TASK ITEM: Only lines that contain the word "this" are to be returned from the data below.

RECORDS SUPPLIED:
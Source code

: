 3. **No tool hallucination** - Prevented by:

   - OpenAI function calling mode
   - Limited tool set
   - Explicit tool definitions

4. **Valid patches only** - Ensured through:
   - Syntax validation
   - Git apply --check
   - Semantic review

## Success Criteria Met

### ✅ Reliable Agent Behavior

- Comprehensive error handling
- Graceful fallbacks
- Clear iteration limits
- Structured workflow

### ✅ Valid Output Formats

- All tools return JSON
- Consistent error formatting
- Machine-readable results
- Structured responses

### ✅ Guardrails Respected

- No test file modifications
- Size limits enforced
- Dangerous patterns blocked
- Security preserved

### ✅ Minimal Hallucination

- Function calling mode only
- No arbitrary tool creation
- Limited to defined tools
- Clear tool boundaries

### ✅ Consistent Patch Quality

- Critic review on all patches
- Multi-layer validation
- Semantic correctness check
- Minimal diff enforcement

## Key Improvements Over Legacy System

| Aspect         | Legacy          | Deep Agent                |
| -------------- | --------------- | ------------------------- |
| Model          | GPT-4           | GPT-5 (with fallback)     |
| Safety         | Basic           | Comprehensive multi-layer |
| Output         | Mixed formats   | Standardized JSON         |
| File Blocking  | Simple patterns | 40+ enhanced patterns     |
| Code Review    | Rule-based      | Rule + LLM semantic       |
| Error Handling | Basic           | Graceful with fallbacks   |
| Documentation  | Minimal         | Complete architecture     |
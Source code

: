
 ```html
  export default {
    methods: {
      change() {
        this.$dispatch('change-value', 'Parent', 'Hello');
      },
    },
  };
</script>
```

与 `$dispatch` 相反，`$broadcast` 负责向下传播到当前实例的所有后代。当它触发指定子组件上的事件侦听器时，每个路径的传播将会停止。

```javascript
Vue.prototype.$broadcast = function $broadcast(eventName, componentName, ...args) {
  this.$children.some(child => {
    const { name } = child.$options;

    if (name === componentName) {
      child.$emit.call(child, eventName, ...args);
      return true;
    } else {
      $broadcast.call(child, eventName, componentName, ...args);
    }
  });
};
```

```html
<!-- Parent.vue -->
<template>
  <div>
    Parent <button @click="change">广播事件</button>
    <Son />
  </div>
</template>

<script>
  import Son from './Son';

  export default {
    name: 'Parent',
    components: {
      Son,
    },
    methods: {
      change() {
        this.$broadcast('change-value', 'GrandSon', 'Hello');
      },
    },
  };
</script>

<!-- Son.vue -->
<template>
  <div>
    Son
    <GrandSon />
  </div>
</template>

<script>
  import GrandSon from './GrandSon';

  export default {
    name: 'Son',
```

YOUR RESPONSE:
        this.$dispatch('change-value', 'Parent', 'Hello');
  this.$children.some(child => {
        this.$broadcast('change-value', 'GrandSon', 'Hello');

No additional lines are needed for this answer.